[PROVIDED DATA]

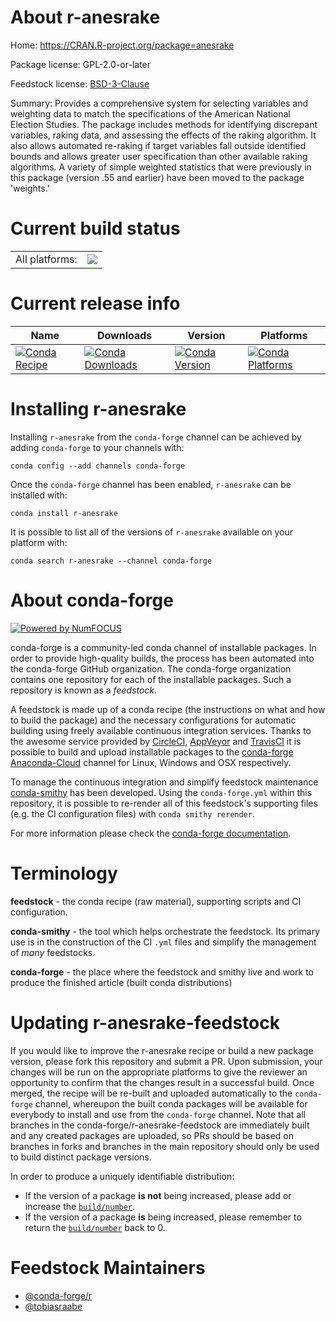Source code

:About r-anesrake
================

Home: https://CRAN.R-project.org/package=anesrake

Package license: GPL-2.0-or-later

Feedstock license: [BSD-3-Clause](https://github.com/conda-forge/r-anesrake-feedstock/blob/master/LICENSE.txt)

Summary: Provides a comprehensive system for selecting variables and weighting data to match the specifications of the American National Election Studies. The package includes methods for identifying discrepant variables, raking data, and assessing the effects of the raking algorithm. It also allows automated re-raking if target variables fall outside identified bounds and allows greater user specification than other available raking algorithms. A variety of simple weighted statistics that were previously in this package (version .55 and earlier) have been moved to the package 'weights.'

Current build status
====================


<table><tr><td>All platforms:</td>
    <td>
      <a href="https://dev.azure.com/conda-forge/feedstock-builds/_build/latest?definitionId=12073&branchName=master">
        <img src="https://dev.azure.com/conda-forge/feedstock-builds/_apis/build/status/r-anesrake-feedstock?branchName=master">
      </a>
    </td>
  </tr>
</table>

Current release info
====================

| Name | Downloads | Version | Platforms |
| --- | --- | --- | --- |
| [![Conda Recipe](https://img.shields.io/badge/recipe-r--anesrake-green.svg)](https://anaconda.org/conda-forge/r-anesrake) | [![Conda Downloads](https://img.shields.io/conda/dn/conda-forge/r-anesrake.svg)](https://anaconda.org/conda-forge/r-anesrake) | [![Conda Version](https://img.shields.io/conda/vn/conda-forge/r-anesrake.svg)](https://anaconda.org/conda-forge/r-anesrake) | [![Conda Platforms](https://img.shields.io/conda/pn/conda-forge/r-anesrake.svg)](https://anaconda.org/conda-forge/r-anesrake) |

Installing r-anesrake
=====================

Installing `r-anesrake` from the `conda-forge` channel can be achieved by adding `conda-forge` to your channels with:

```
conda config --add channels conda-forge
```

Once the `conda-forge` channel has been enabled, `r-anesrake` can be installed with:

```
conda install r-anesrake
```

It is possible to list all of the versions of `r-anesrake` available on your platform with:

```
conda search r-anesrake --channel conda-forge
```


About conda-forge
=================

[![Powered by NumFOCUS](https://img.shields.io/badge/powered%20by-NumFOCUS-orange.svg?style=flat&colorA=E1523D&colorB=007D8A)](http://numfocus.org)

conda-forge is a community-led conda channel of installable packages.
In order to provide high-quality builds, the process has been automated into the
conda-forge GitHub organization. The conda-forge organization contains one repository
for each of the installable packages. Such a repository is known as a *feedstock*.

A feedstock is made up of a conda recipe (the instructions on what and how to build
the package) and the necessary configurations for automatic building using freely
available continuous integration services. Thanks to the awesome service provided by
[CircleCI](https://circleci.com/), [AppVeyor](https://www.appveyor.com/)
and [TravisCI](https://travis-ci.com/) it is possible to build and upload installable
packages to the [conda-forge](https://anaconda.org/conda-forge)
[Anaconda-Cloud](https://anaconda.org/) channel for Linux, Windows and OSX respectively.

To manage the continuous integration and simplify feedstock maintenance
[conda-smithy](https://github.com/conda-forge/conda-smithy) has been developed.
Using the ``conda-forge.yml`` within this repository, it is possible to re-render all of
this feedstock's supporting files (e.g. the CI configuration files) with ``conda smithy rerender``.

For more information please check the [conda-forge documentation](https://conda-forge.org/docs/).

Terminology
===========

**feedstock** - the conda recipe (raw material), supporting scripts and CI configuration.

**conda-smithy** - the tool which helps orchestrate the feedstock.
                   Its primary use is in the construction of the CI ``.yml`` files
                   and simplify the management of *many* feedstocks.

**conda-forge** - the place where the feedstock and smithy live and work to
                  produce the finished article (built conda distributions)


Updating r-anesrake-feedstock
=============================

If you would like to improve the r-anesrake recipe or build a new
package version, please fork this repository and submit a PR. Upon submission,
your changes will be run on the appropriate platforms to give the reviewer an
opportunity to confirm that the changes result in a successful build. Once
merged, the recipe will be re-built and uploaded automatically to the
`conda-forge` channel, whereupon the built conda packages will be available for
everybody to install and use from the `conda-forge` channel.
Note that all branches in the conda-forge/r-anesrake-feedstock are
immediately built and any created packages are uploaded, so PRs should be based
on branches in forks and branches in the main repository should only be used to
build distinct package versions.

In order to produce a uniquely identifiable distribution:
 * If the version of a package **is not** being increased, please add or increase
   the [``build/number``](https://docs.conda.io/projects/conda-build/en/latest/resources/define-metadata.html#build-number-and-string).
 * If the version of a package **is** being increased, please remember to return
   the [``build/number``](https://docs.conda.io/projects/conda-build/en/latest/resources/define-metadata.html#build-number-and-string)
   back to 0.

Feedstock Maintainers
=====================

* [@conda-forge/r](https://github.com/conda-forge/r/)
* [@tobiasraabe](https://github.com/tobiasraabe/)

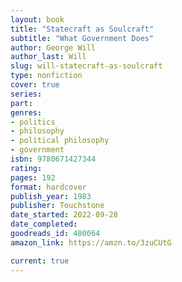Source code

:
 ```yaml
---
layout: book
title: "Statecraft as Soulcraft"
subtitle: "What Government Does"
author: George Will
author_last: Will
slug: will-statecraft-as-soulcraft
type: nonfiction
cover: true
series: 
part: 
genres:
- politics
- philosophy
- political philosophy
- government
isbn: 9780671427344
rating: 
pages: 192
format: hardcover
publish_year: 1983
publisher: Touchstone
date_started: 2022-09-28
date_completed: 
goodreads_id: 480064
amazon_link: https://amzn.to/3zuCUtG

current: true
---
```

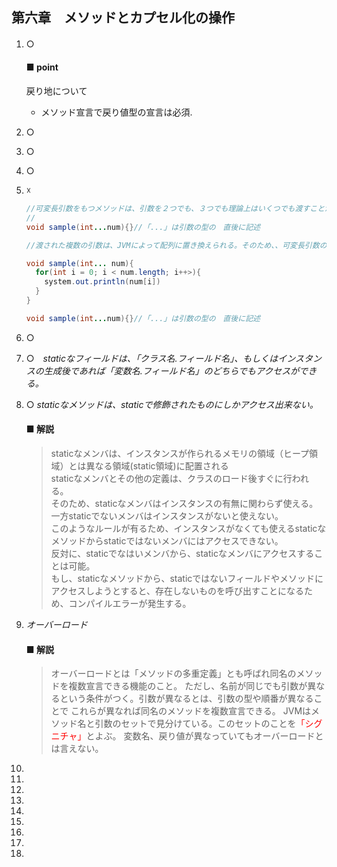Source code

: ## 第六章　メソッドとカプセル化の操作

1. ○　
    #### ■ point  
    戻り地について
    - メソッド宣言で戻り値型の宣言は必須.

2. ○ 
3. ○  
4. ○
5. ☓
    ```java
    //可変長引数をもつメソッドは、引数を２つでも、３つでも理論上はいくつでも渡すことができる
    //
    void sample(int...num){}//「...」は引数の型の　直後に記述

    //渡された複数の引数は、JVMによって配列に置き換えられる。そのため、、可変長引数の値を使うときは配列と同じように大かっこを使う

    void sample(int... num){
      for(int i = 0; i < num.length; i++>){
        system.out.println(num[i])
      }
    }

    void sample(int...num){}//「...」は引数の型の　直後に記述
    
    ```
6. ○
7. ○　*staticなフィールドは、「クラス名.フィールド名」、もしくはインスタンスの生成後であれば「変数名.フィールド名」のどちらでもアクセスができる。*
8. ○ *staticなメソッドは、staticで修飾されたものにしかアクセス出来ない。*
    #### ■ 解説
    >staticなメンバは、インスタンスが作られるメモリの領域（ヒープ領域）とは異なる領域(static領域)に配置される  
    >staticなメンバとその他の定義は、クラスのロード後すぐに行われる。  
    >そのため、staticなメンバはインスタンスの有無に関わらず使える。一方staticでないメンバはインスタンスがないと使えない。  
    >このようなルールが有るため、インスタンスがなくても使えるstaticなメソッドからstaticではないメンバにはアクセスできない。  
    >反対に、staticでなはいメンバから、staticなメンバにアクセスすることは可能。  
    >もし、staticなメソッドから、staticではないフィールドやメソッドにアクセスしようとすると、存在しないものを呼び出すことになるため、コンパイルエラーが発生する。  
    
9.  *オーバーロード*  
    #### ■ 解説
    >オーバーロードとは「メソッドの多重定義」とも呼ばれ同名のメソッドを複数宣言できる機能のこと。
    >ただし、名前が同じでも引数が異なるという条件がつく。引数が異なるとは、引数の型や順番が異なることで
    >これらが異なれば同名のメソッドを複数宣言できる。
    >JVMはメソッド名と引数のセットで見分けている。このセットのことを<span style="color: red; ">「シグニチャ」</span>とよぶ。
    >変数名、戻り値が異なっていてもオーバーロードとは言えない。  

10. 
11. 
12. 
13. 
14. 
15. 
16. 
17. 
18.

[/PROVIDED DATA]

[YOUR ASSIGNMENT] Scan the entries above and return each line that holds "automated".

[TASK RESULT]
Summary: Provides a comprehensive system for selecting variables and weighting data to match the specifications of the American National Election Studies. The package includes methods for identifying discrepant variables, raking data, and assessing the effects of the raking algorithm. It also allows automated re-raking if target variables fall outside identified bounds and allows greater user specification than other available raking algorithms. A variety of simple weighted statistics that were previously in this package (version .55 and earlier) have been moved to the package 'weights.'
In order to provide high-quality builds, the process has been automated into the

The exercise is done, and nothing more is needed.